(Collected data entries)
Content starts
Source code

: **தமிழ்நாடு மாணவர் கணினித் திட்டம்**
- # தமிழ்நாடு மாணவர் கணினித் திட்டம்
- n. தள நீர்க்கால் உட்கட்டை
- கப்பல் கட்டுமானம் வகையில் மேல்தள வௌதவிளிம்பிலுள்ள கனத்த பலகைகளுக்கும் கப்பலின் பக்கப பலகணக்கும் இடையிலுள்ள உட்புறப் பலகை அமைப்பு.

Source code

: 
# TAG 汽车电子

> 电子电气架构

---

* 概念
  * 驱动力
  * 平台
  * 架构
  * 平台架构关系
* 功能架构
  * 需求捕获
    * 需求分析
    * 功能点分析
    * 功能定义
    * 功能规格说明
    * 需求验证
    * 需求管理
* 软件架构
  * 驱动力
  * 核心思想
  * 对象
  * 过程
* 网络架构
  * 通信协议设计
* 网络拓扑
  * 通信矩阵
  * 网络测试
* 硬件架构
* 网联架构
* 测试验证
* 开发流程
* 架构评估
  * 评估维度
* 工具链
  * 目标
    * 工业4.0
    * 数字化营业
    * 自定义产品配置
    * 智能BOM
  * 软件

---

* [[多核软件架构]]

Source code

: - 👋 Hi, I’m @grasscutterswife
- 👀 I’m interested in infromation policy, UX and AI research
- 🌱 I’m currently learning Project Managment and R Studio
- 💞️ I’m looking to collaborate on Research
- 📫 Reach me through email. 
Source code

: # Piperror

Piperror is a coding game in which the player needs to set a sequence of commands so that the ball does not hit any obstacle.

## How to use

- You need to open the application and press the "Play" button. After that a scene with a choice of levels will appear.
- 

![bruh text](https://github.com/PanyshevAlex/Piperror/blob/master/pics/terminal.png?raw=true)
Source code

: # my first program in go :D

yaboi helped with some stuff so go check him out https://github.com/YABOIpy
Content ends
EXERCISE INSTRUCTIONS: Only an exact copy of the entries above will do.

TASK OUTPUT:
Source code

: **தமிழ்நாடு மாணவர் கணினித் திட்டம்**
- # தமிழ்நாடு மாணவர் கணினித் திட்டம்
- n. தள நீர்க்கால் உட்கட்டை
- கப்பல் கட்டுமானம் வகையில் மேல்தள வௌதவிளிம்பிலுள்ள கனத்த பலகைகளுக்கும் கப்பலின் பக்கப பலகணக்கும் இடையிலுள்ள உட்புறப் பலகை அமைப்பு.

Source code

: 
# TAG 汽车电子

> 电子电气架构

---

* 概念
  * 驱动力
  * 平台
  * 架构
  * 平台架构关系
* 功能架构
  * 需求捕获
    * 需求分析
    * 功能点分析
    * 功能定义
    * 功能规格说明
    * 需求验证
    * 需求管理
* 软件架构
  * 驱动力
  * 核心思想
  * 对象
  * 过程
* 网络架构
  * 通信协议设计
* 网络拓扑
  * 通信矩阵
  * 网络测试
* 硬件架构
* 网联架构
* 测试验证
* 开发流程
* 架构评估
  * 评估维度
* 工具链
  * 目标
    * 工业4.0
    * 数字化营业
    * 自定义产品配置
    * 智能BOM
  * 软件

---

* [[多核软件架构]]

Source code

: - 👋 Hi, I’m @grasscutterswife
- 👀 I’m interested in infromation policy, UX and AI research
- 🌱 I’m currently learning Project Managment and R Studio
- 💞️ I’m looking to collaborate on Research
- 📫 Reach me through email. 
Source code

: # Piperror

Piperror is a coding game in which the player needs to set a sequence of commands so that the ball does not hit any obstacle.

## How to use

- You need to open the application and press the "Play" button. After that a scene with a choice of levels will appear.
- 

![bruh text](https://github.com/PanyshevAlex/Piperror/blob/master/pics/terminal.png?raw=true)
Source code

: # my first program in go :D

yaboi helped with some stuff so go check him out https://github.com/YABOIpy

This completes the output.